The highlights/or low lights of our little London adventure…

The Tube:
So my scraps haven’t been on the tube much before, a hand full of times at best, and always with more than one adult supervising events. Last Friday it was just me, and initially I thought P in the sling and Houdini in the pushchair was the best combo to go with – It was not – carrying a pushchair with a weighty three year old in it up the stairs with a one year old strapped to your chest is challenging to say the least. So just before we hit Piccadilly Circus tube station I swapped P into the pushchair and after a serious chat with Houdini about running off and never seeing Mummy and Daddy again I put the reigns on him and we hoped off the train ready to brave central London.

Piccadilly Circus is not accessible via lift or ramp – steps are your only option.
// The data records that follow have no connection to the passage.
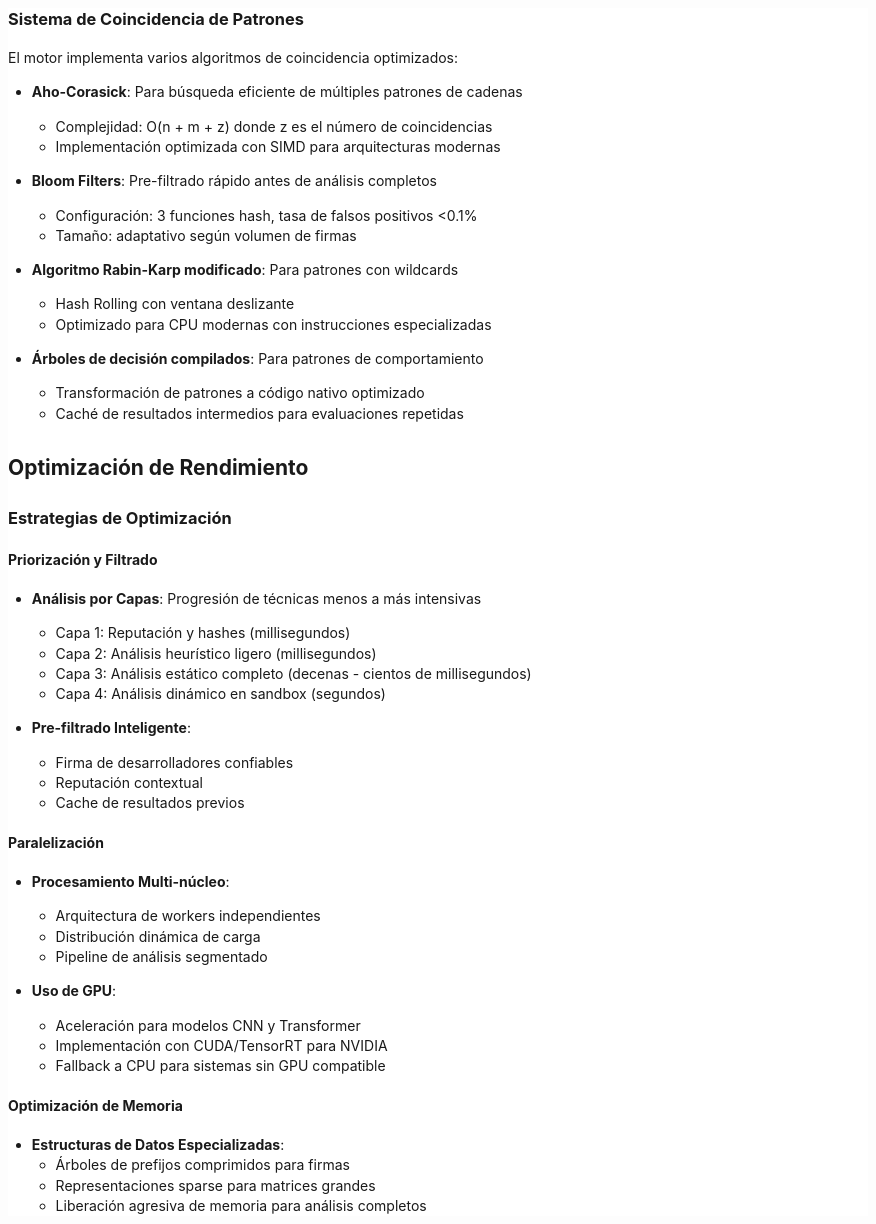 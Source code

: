 ### Sistema de Coincidencia de Patrones

El motor implementa varios algoritmos de coincidencia optimizados:

- **Aho-Corasick**: Para búsqueda eficiente de múltiples patrones de cadenas
  - Complejidad: O(n + m + z) donde z es el número de coincidencias
  - Implementación optimizada con SIMD para arquitecturas modernas

- **Bloom Filters**: Pre-filtrado rápido antes de análisis completos
  - Configuración: 3 funciones hash, tasa de falsos positivos <0.1%
  - Tamaño: adaptativo según volumen de firmas

- **Algoritmo Rabin-Karp modificado**: Para patrones con wildcards
  - Hash Rolling con ventana deslizante
  - Optimizado para CPU modernas con instrucciones especializadas

- **Árboles de decisión compilados**: Para patrones de comportamiento
  - Transformación de patrones a código nativo optimizado
  - Caché de resultados intermedios para evaluaciones repetidas

## Optimización de Rendimiento

### Estrategias de Optimización

#### Priorización y Filtrado

- **Análisis por Capas**: Progresión de técnicas menos a más intensivas
  - Capa 1: Reputación y hashes (millisegundos)
  - Capa 2: Análisis heurístico ligero (millisegundos)
  - Capa 3: Análisis estático completo (decenas - cientos de millisegundos)
  - Capa 4: Análisis dinámico en sandbox (segundos)

- **Pre-filtrado Inteligente**: 
  - Firma de desarrolladores confiables
  - Reputación contextual
  - Cache de resultados previos

#### Paralelización

- **Procesamiento Multi-núcleo**:
  - Arquitectura de workers independientes
  - Distribución dinámica de carga
  - Pipeline de análisis segmentado

- **Uso de GPU**:
  - Aceleración para modelos CNN y Transformer
  - Implementación con CUDA/TensorRT para NVIDIA
  - Fallback a CPU para sistemas sin GPU compatible

#### Optimización de Memoria

- **Estructuras de Datos Especializadas**:
  - Árboles de prefijos comprimidos para firmas
  - Representaciones sparse para matrices grandes
  - Liberación agresiva de memoria para análisis completos
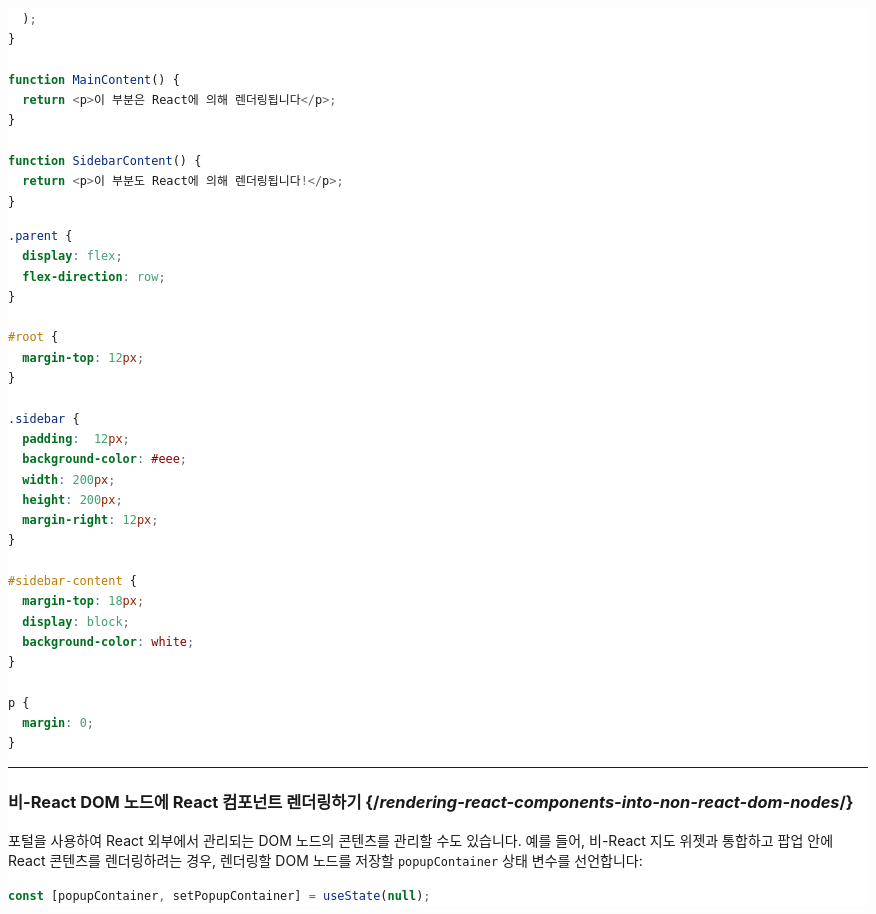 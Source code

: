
 ```js src/App.js active
  );
}

function MainContent() {
  return <p>이 부분은 React에 의해 렌더링됩니다</p>;
}

function SidebarContent() {
  return <p>이 부분도 React에 의해 렌더링됩니다!</p>;
}
```

```css
.parent {
  display: flex;
  flex-direction: row;
}

#root {
  margin-top: 12px;
}

.sidebar {
  padding:  12px;
  background-color: #eee;
  width: 200px;
  height: 200px;
  margin-right: 12px;
}

#sidebar-content {
  margin-top: 18px;
  display: block;
  background-color: white;
}

p {
  margin: 0;
}
```

</Sandpack>

---

### 비-React DOM 노드에 React 컴포넌트 렌더링하기 {/*rendering-react-components-into-non-react-dom-nodes*/}

포털을 사용하여 React 외부에서 관리되는 DOM 노드의 콘텐츠를 관리할 수도 있습니다. 예를 들어, 비-React 지도 위젯과 통합하고 팝업 안에 React 콘텐츠를 렌더링하려는 경우, 렌더링할 DOM 노드를 저장할 `popupContainer` 상태 변수를 선언합니다:

```js
const [popupContainer, setPopupContainer] = useState(null);
```
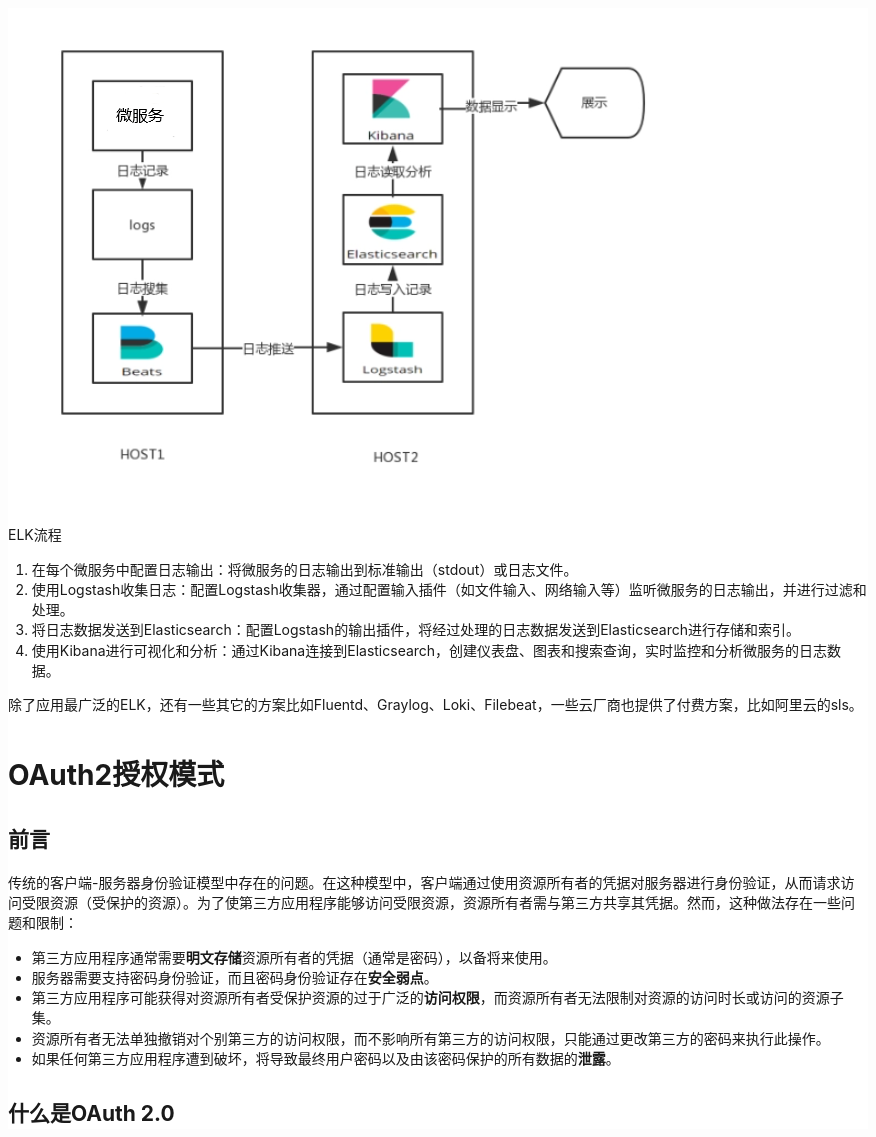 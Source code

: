 ![1695459330756-33c774c2-ee8c-4965-bf94-4cacd03923fe.png](./assets/1695459330756-33c774c2-ee8c-4965-bf94-4cacd03923fe.png)

ELK流程

1. 在每个微服务中配置日志输出：将微服务的日志输出到标准输出（stdout）或日志文件。
2. 使用Logstash收集日志：配置Logstash收集器，通过配置输入插件（如文件输入、网络输入等）监听微服务的日志输出，并进行过滤和处理。
3. 将日志数据发送到Elasticsearch：配置Logstash的输出插件，将经过处理的日志数据发送到Elasticsearch进行存储和索引。
4. 使用Kibana进行可视化和分析：通过Kibana连接到Elasticsearch，创建仪表盘、图表和搜索查询，实时监控和分析微服务的日志数据。

除了应用最广泛的ELK，还有一些其它的方案比如Fluentd、Graylog、Loki、Filebeat，一些云厂商也提供了付费方案，比如阿里云的sls。

# OAuth2授权模式

## 前言

传统的客户端-服务器身份验证模型中存在的问题。在这种模型中，客户端通过使用资源所有者的凭据对服务器进行身份验证，从而请求访问受限资源（受保护的资源）。为了使第三方应用程序能够访问受限资源，资源所有者需与第三方共享其凭据。然而，这种做法存在一些问题和限制：

- 第三方应用程序通常需要**明文存储**资源所有者的凭据（通常是密码），以备将来使用。
- 服务器需要支持密码身份验证，而且密码身份验证存在**安全弱点**。
- 第三方应用程序可能获得对资源所有者受保护资源的过于广泛的**访问权限**，而资源所有者无法限制对资源的访问时长或访问的资源子集。
- 资源所有者无法单独撤销对个别第三方的访问权限，而不影响所有第三方的访问权限，只能通过更改第三方的密码来执行此操作。
- 如果任何第三方应用程序遭到破坏，将导致最终用户密码以及由该密码保护的所有数据的**泄露**。

## 什么是OAuth 2.0
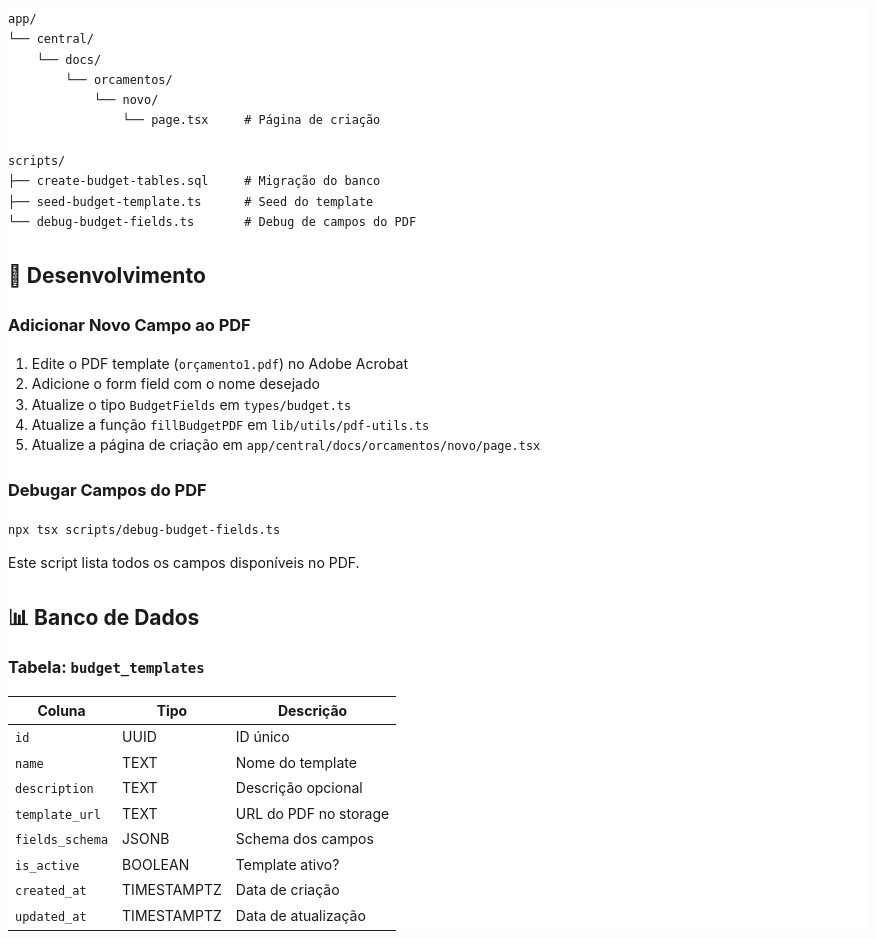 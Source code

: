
 ```
app/
└── central/
    └── docs/
        └── orcamentos/
            └── novo/
                └── page.tsx     # Página de criação

scripts/
├── create-budget-tables.sql     # Migração do banco
├── seed-budget-template.ts      # Seed do template
└── debug-budget-fields.ts       # Debug de campos do PDF
```

## 🔧 Desenvolvimento

### Adicionar Novo Campo ao PDF

1. Edite o PDF template (`orçamento1.pdf`) no Adobe Acrobat
2. Adicione o form field com o nome desejado
3. Atualize o tipo `BudgetFields` em `types/budget.ts`
4. Atualize a função `fillBudgetPDF` em `lib/utils/pdf-utils.ts`
5. Atualize a página de criação em `app/central/docs/orcamentos/novo/page.tsx`

### Debugar Campos do PDF

```bash
npx tsx scripts/debug-budget-fields.ts
```

Este script lista todos os campos disponíveis no PDF.

## 📊 Banco de Dados

### Tabela: `budget_templates`

| Coluna | Tipo | Descrição |
|--------|------|-----------|
| `id` | UUID | ID único |
| `name` | TEXT | Nome do template |
| `description` | TEXT | Descrição opcional |
| `template_url` | TEXT | URL do PDF no storage |
| `fields_schema` | JSONB | Schema dos campos |
| `is_active` | BOOLEAN | Template ativo? |
| `created_at` | TIMESTAMPTZ | Data de criação |
| `updated_at` | TIMESTAMPTZ | Data de atualização |

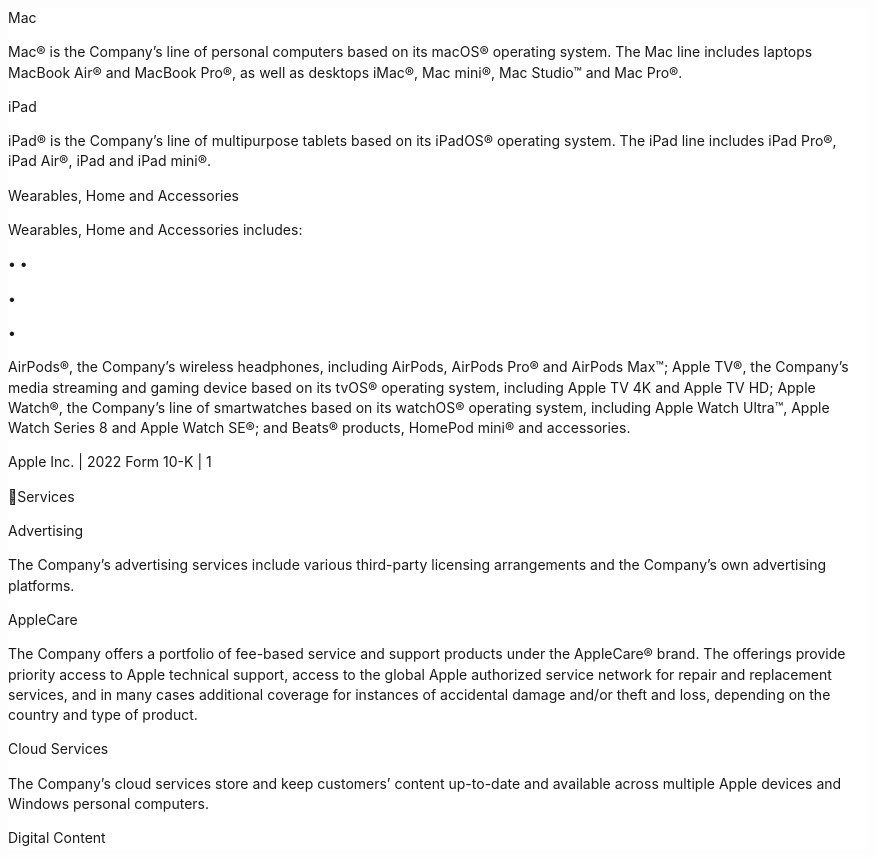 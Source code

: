 Mac

Mac®  is  the  Company’s  line  of  personal  computers  based  on  its  macOS®  operating  system.  The  Mac  line  includes  laptops
MacBook Air® and MacBook Pro®, as well as desktops iMac®, Mac mini®, Mac Studio™ and Mac Pro®.

iPad

iPad® is the Company’s line of multipurpose tablets based on its iPadOS® operating system. The iPad line includes iPad Pro®,
iPad Air®, iPad and iPad mini®.

Wearables, Home and Accessories

Wearables, Home and Accessories includes:

•
•

•

•

AirPods®, the Company’s wireless headphones, including AirPods, AirPods Pro® and AirPods Max™;
Apple TV®, the Company’s media streaming and gaming device based on its tvOS® operating system, including Apple
TV 4K and Apple TV HD;
Apple Watch®, the Company’s line of smartwatches based on its watchOS® operating system, including Apple Watch
Ultra™, Apple Watch Series 8 and Apple Watch SE®; and
Beats® products, HomePod mini® and accessories.

Apple Inc. | 2022 Form 10-K | 1

Services

Advertising

The  Company’s  advertising  services  include  various  third-party  licensing  arrangements  and  the  Company’s  own  advertising
platforms.

AppleCare

The Company offers a portfolio of fee-based service and support products under the AppleCare® brand. The offerings provide
priority  access  to  Apple  technical  support,  access  to  the  global  Apple  authorized  service  network  for  repair  and  replacement
services,  and  in  many  cases  additional  coverage  for  instances  of  accidental  damage  and/or  theft  and  loss,  depending  on  the
country and type of product.

Cloud Services

The Company’s cloud services store and keep customers’ content up-to-date and available across multiple Apple devices and
Windows personal computers.

Digital Content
So I picked up the pushchair and asked Houdini to hold on to the hand rail and walk up the steps beside me. He got to the top of the steps, with me about ten steps behind him. He turned to face me, put his thumb up as if to make a did I do a good job mummy gesture, shouted ‘laters’, turned and began to leg it!!!!! Yep into the throws of Piccadilly Circus – a three year old on his own, my heart was in my mouth. ‘Fuck it’ my heart wasn’t in my mouth it had stopped and my mouth was filled with screaming. Thankfully a savvy stranger grabbed hold of his reigns and held him in place before he could disappear from view completely as I ran so quickly up the last few steps poor P may have suffered from whip lash.


A side note: If you happen to be reading this and you are or you know that lady in the pale pink oversize boucle coat with leopard print ankle boots on, that grabbed my wild child last Friday at Piccadilly exit 4 – I can never thank you enough for stopping this tale being anything more than a humorous blog post, you stopped me making the evening news for all the wrong reasons – thank you

After this incident Houdini was tied to the pushchair via his reigns. I may have run over him a few times with the pushchair as we trekked up Warwick street but hey ho karma can be a bitch my little prince.

The event:
We arrived early – yep I’m as surprised as any this happened – we had a drink in the bar. I gave my children Lidals squeezey yogurts. I paid £3.94 for a diet coke. Houdini blew out all the candles in our red velvet booth. We went for a grouped wee before going into the cinema for the event. Houdini unlocked the door whilst I went about my business, a fellow blogger opened the door on me – sorry babaganuj.blogspot.co.uk this was a whole new meeting face to face I hadn’t planned for.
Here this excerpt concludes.